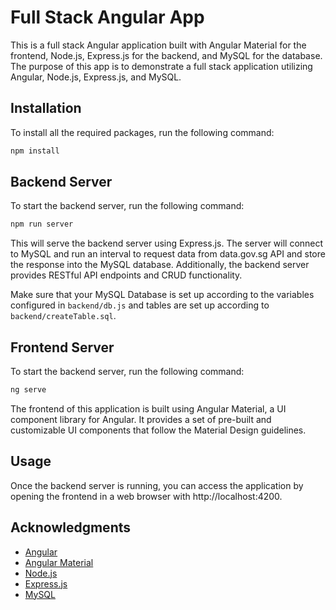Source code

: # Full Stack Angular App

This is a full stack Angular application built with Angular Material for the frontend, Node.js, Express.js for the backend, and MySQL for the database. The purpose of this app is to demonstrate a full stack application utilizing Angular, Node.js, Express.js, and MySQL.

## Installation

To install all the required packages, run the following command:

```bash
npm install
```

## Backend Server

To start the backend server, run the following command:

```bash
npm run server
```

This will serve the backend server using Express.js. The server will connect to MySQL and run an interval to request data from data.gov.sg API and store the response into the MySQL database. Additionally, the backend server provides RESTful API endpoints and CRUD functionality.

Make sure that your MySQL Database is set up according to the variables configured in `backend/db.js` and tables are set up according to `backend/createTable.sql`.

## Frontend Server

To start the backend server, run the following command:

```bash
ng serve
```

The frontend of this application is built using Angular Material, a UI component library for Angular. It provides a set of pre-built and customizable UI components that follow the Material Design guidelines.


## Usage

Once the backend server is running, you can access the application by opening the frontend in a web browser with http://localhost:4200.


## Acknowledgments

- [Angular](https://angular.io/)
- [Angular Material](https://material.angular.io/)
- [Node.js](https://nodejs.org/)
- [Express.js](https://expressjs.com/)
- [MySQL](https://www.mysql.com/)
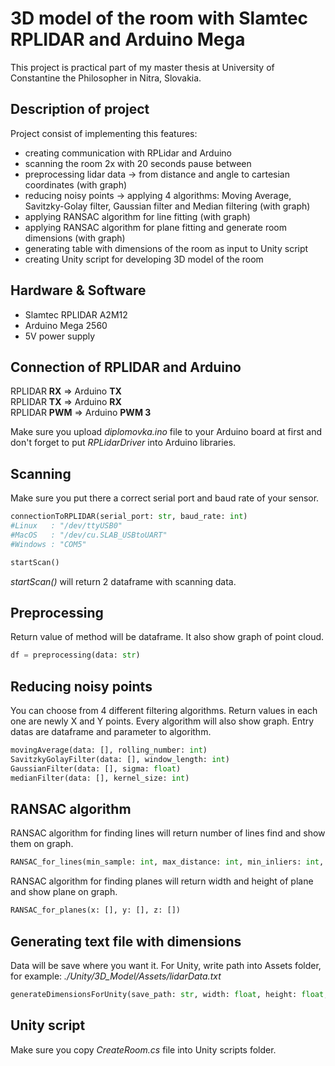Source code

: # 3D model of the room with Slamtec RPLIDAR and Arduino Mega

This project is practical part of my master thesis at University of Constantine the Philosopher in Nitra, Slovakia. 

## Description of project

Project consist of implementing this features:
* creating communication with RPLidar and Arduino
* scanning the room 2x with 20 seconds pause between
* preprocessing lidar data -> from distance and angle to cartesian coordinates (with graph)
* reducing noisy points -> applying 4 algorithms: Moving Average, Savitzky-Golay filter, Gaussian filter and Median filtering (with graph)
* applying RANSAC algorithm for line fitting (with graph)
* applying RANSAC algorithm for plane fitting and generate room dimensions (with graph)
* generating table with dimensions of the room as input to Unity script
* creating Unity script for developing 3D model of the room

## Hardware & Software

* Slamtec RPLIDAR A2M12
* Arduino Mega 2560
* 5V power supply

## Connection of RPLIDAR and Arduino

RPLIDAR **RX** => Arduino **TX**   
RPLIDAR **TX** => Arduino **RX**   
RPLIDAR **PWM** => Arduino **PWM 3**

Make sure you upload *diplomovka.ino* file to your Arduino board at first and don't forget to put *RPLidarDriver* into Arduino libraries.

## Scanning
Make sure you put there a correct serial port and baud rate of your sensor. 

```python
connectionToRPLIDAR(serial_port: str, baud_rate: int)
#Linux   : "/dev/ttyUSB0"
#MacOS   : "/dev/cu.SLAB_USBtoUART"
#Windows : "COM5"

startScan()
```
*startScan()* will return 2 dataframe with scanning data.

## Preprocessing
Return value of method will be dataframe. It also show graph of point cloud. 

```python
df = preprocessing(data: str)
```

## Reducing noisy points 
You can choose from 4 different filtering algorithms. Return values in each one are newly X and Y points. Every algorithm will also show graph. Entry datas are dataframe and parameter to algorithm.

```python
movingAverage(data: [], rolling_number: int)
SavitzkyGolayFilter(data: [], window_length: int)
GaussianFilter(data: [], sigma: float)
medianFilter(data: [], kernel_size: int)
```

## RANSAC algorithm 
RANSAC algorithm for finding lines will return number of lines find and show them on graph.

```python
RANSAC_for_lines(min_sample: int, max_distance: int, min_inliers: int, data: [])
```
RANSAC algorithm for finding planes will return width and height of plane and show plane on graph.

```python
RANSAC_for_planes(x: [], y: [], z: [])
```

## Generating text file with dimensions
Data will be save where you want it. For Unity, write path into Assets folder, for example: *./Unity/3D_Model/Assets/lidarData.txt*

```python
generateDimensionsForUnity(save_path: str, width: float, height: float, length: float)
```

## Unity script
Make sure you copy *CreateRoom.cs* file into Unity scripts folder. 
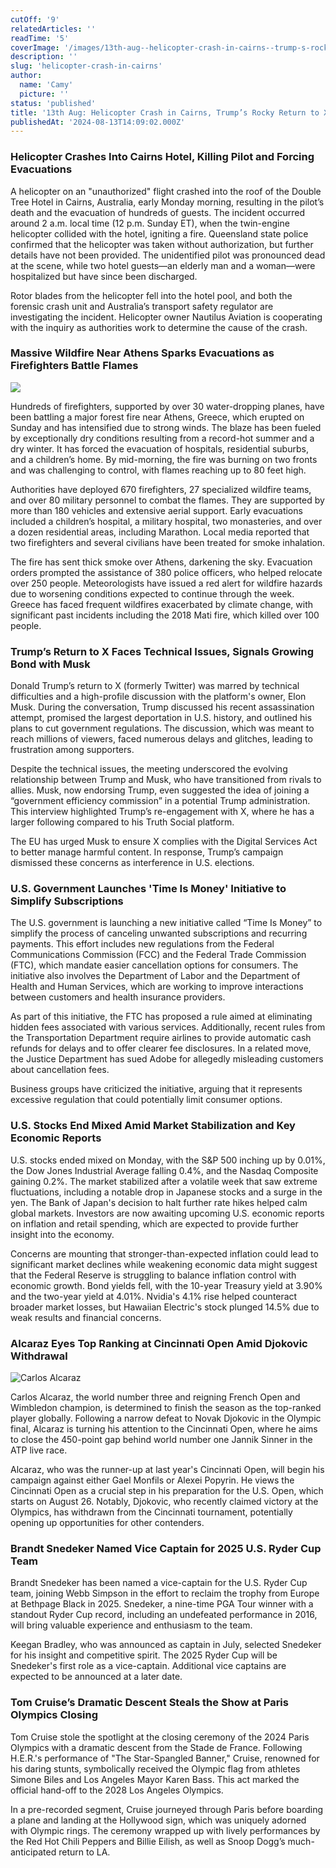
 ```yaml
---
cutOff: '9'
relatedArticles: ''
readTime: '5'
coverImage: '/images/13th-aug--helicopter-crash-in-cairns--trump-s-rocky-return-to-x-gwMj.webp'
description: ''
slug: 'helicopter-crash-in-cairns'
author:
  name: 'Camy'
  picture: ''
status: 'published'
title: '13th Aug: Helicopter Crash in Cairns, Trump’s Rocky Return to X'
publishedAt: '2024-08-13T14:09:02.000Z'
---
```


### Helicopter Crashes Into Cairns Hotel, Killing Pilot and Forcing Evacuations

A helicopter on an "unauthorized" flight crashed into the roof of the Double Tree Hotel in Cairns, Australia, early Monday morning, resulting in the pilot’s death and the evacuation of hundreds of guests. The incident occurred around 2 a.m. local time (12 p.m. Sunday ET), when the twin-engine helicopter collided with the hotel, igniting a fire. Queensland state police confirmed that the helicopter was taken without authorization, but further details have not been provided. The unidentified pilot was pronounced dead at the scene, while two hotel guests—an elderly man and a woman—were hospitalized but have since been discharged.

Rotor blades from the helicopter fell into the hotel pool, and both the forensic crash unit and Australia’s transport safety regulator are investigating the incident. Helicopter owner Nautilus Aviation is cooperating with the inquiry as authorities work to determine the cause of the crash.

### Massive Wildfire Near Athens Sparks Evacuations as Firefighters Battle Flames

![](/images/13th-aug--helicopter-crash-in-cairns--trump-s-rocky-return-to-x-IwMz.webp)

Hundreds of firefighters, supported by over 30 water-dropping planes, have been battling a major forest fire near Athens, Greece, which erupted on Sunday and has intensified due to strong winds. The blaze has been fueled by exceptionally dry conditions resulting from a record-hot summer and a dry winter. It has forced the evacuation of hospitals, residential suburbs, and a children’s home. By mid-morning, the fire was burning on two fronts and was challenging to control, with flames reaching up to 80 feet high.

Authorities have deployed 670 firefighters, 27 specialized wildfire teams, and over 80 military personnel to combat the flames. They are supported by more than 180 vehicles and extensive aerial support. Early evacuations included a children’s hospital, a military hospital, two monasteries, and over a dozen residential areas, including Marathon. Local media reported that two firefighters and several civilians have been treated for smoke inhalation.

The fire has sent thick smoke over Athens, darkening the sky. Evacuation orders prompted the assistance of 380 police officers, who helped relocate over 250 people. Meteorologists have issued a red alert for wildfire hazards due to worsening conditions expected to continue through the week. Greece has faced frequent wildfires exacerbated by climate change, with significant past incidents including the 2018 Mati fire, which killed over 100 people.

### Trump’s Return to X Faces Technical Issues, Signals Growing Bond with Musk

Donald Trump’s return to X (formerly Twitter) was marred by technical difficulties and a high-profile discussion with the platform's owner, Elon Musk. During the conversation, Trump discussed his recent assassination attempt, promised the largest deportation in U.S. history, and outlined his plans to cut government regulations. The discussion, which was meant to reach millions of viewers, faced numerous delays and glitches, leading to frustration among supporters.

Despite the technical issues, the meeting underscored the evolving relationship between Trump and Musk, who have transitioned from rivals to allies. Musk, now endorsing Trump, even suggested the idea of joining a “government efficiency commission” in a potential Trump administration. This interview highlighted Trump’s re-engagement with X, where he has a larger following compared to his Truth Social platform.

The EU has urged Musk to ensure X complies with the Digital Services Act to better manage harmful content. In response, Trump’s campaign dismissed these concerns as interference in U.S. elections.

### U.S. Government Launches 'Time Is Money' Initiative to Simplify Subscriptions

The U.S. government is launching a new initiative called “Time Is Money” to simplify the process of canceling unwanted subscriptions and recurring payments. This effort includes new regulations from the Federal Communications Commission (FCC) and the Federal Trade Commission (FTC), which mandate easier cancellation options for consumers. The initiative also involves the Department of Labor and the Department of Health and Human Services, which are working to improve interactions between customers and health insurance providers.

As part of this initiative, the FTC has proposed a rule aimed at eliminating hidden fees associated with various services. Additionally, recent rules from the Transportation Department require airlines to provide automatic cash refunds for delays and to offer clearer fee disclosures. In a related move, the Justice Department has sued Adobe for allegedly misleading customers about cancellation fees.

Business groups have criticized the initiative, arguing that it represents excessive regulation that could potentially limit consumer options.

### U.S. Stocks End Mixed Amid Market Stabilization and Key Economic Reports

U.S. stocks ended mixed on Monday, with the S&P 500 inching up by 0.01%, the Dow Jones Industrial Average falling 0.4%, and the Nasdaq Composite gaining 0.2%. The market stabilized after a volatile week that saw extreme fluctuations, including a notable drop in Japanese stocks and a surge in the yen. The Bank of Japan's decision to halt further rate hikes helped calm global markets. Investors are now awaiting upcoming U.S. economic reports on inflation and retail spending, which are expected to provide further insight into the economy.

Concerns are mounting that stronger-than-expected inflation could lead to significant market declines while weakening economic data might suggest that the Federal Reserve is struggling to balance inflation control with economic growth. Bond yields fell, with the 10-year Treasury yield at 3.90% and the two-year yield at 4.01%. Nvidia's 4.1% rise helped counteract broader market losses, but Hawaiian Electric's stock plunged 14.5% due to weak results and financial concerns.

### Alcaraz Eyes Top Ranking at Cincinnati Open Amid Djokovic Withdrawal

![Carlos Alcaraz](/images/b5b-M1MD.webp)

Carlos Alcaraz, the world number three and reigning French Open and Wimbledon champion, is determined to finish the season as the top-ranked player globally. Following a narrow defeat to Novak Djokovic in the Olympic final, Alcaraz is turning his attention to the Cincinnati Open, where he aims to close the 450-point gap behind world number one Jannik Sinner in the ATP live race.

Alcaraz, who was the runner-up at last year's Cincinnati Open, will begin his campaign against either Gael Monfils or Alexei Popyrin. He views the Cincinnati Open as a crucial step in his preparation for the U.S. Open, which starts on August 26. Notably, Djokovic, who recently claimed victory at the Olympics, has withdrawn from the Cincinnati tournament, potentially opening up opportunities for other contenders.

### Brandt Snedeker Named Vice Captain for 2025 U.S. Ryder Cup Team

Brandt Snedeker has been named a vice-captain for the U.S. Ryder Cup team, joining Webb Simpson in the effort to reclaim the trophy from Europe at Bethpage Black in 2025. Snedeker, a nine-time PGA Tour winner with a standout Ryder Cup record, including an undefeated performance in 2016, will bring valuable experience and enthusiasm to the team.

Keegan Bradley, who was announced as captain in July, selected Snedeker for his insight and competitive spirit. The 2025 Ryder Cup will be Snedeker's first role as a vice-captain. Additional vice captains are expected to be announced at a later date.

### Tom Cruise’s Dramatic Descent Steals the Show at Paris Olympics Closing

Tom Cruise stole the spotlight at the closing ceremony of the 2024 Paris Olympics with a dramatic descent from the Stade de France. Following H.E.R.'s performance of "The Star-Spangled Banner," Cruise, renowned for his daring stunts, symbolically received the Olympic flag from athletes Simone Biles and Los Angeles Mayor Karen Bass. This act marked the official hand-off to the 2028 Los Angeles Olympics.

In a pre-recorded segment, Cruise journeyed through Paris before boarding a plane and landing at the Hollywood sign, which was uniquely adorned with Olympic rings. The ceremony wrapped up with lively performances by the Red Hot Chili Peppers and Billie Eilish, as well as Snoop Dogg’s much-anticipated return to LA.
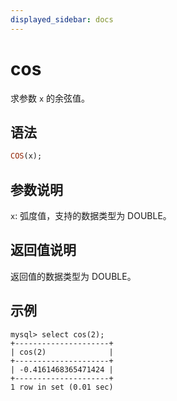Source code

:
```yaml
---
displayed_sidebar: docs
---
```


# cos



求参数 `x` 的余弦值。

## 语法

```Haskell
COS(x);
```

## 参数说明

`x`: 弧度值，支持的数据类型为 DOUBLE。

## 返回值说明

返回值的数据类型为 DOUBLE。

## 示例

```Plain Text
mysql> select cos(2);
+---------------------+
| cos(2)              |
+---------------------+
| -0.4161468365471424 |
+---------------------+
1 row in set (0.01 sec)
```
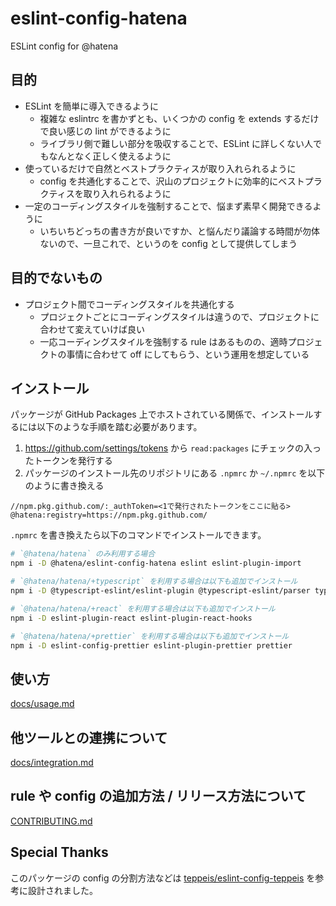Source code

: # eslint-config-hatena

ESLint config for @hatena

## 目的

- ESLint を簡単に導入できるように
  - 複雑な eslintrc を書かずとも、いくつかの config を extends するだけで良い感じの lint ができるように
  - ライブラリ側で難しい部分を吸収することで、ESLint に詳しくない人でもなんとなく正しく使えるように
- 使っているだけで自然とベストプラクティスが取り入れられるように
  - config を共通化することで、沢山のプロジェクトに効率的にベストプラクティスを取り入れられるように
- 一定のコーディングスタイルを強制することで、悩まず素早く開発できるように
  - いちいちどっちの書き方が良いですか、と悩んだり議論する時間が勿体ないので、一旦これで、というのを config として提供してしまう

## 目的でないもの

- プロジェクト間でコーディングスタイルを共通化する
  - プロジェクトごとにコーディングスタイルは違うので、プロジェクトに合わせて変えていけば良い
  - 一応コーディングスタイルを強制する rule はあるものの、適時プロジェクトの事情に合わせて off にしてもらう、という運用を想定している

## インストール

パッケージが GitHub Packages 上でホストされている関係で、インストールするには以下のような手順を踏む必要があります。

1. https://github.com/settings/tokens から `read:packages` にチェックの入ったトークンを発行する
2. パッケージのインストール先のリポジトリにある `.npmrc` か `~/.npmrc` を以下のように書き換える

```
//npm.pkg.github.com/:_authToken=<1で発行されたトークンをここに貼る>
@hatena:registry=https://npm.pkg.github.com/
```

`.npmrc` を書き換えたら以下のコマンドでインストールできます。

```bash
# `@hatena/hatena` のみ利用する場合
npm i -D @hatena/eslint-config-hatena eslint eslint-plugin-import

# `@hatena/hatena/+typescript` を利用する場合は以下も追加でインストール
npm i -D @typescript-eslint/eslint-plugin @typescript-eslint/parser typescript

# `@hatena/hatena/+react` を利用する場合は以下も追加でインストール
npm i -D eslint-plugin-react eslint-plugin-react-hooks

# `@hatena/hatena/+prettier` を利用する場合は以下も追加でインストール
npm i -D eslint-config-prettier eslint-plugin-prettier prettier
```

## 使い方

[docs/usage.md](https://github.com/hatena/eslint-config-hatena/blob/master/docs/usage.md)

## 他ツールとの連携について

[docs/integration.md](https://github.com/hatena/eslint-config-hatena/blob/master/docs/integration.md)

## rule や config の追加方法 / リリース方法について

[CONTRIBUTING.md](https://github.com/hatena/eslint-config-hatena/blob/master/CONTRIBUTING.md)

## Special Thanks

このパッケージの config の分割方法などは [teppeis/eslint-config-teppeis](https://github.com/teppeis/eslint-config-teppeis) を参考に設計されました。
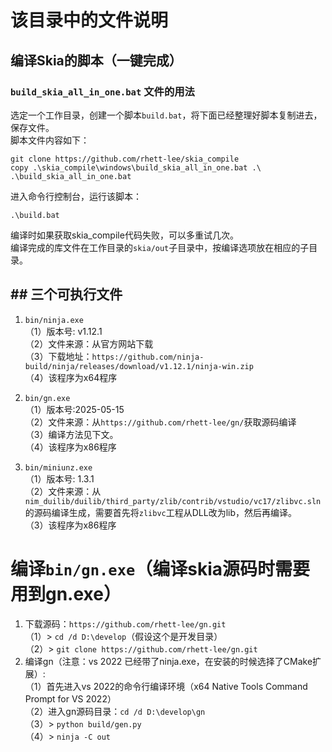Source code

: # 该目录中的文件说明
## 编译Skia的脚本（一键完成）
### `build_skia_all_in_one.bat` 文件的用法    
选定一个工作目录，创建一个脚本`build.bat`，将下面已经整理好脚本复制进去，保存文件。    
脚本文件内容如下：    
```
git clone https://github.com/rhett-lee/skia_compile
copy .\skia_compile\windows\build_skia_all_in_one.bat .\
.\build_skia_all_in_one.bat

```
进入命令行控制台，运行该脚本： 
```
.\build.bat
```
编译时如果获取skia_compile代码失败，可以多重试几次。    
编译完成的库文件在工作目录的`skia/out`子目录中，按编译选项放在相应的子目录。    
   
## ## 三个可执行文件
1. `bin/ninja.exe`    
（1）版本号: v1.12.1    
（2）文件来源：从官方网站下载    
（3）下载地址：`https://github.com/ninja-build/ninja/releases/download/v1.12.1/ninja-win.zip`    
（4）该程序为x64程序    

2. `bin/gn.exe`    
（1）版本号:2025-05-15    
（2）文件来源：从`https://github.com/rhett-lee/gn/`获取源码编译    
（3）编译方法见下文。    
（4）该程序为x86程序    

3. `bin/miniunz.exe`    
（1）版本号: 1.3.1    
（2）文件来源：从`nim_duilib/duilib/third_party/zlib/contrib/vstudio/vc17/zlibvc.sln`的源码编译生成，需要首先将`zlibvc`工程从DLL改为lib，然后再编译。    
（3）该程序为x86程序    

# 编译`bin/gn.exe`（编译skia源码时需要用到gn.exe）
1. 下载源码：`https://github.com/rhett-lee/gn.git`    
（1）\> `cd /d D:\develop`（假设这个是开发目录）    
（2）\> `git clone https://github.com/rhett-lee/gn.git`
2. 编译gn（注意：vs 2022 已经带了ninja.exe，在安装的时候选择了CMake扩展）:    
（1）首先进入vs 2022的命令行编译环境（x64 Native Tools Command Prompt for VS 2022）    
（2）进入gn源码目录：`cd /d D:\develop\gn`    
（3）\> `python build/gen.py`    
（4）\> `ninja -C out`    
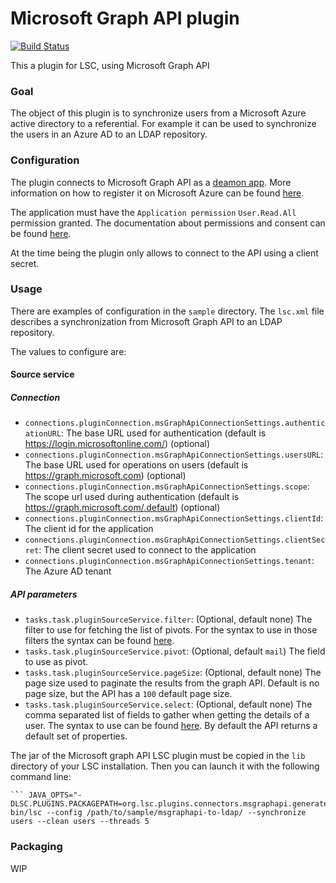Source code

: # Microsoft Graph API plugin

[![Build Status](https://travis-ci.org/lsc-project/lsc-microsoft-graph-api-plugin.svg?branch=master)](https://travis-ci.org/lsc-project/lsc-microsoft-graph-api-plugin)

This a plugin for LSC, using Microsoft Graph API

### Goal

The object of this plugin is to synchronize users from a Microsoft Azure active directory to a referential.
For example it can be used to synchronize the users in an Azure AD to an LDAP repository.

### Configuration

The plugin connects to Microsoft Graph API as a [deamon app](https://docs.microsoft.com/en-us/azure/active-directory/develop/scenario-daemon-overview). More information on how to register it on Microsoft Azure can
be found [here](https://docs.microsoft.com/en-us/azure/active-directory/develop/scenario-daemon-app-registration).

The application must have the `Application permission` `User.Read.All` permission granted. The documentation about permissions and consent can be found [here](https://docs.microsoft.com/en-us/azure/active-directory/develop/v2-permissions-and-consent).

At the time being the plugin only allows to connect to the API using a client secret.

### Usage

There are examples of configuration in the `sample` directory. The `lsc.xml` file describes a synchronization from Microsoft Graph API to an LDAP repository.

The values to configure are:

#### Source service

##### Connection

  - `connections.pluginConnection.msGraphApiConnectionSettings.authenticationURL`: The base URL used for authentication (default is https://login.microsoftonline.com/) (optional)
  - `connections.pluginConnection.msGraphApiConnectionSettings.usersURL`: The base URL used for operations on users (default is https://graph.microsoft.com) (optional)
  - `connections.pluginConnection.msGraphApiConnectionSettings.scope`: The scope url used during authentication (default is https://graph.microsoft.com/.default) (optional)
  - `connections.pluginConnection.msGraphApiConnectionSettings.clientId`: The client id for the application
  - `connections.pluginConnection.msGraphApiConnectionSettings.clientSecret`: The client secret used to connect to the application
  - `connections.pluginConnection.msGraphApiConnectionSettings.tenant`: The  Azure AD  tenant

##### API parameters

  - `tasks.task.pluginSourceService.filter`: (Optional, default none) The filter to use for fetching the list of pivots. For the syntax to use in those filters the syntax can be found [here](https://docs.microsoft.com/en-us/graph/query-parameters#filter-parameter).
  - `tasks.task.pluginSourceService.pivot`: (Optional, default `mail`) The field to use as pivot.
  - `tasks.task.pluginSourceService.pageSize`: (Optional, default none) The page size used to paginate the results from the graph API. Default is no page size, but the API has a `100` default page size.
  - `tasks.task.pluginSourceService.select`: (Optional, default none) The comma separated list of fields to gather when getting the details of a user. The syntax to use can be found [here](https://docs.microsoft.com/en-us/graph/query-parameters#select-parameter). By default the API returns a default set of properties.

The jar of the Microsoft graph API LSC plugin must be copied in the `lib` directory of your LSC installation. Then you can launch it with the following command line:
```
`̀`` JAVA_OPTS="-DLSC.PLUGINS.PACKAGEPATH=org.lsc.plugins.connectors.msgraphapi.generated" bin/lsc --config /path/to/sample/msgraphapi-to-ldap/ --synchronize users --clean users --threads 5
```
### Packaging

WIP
------------------------------
All lines in the preceding records that hold the word "rhett" need to be copied.

[TASK ANSWER]
git clone https://github.com/rhett-lee/skia_compile
（2）文件来源：从`https://github.com/rhett-lee/gn/`获取源码编译    
1. 下载源码：`https://github.com/rhett-lee/gn.git`    
（2）\> `git clone https://github.com/rhett-lee/gn.git`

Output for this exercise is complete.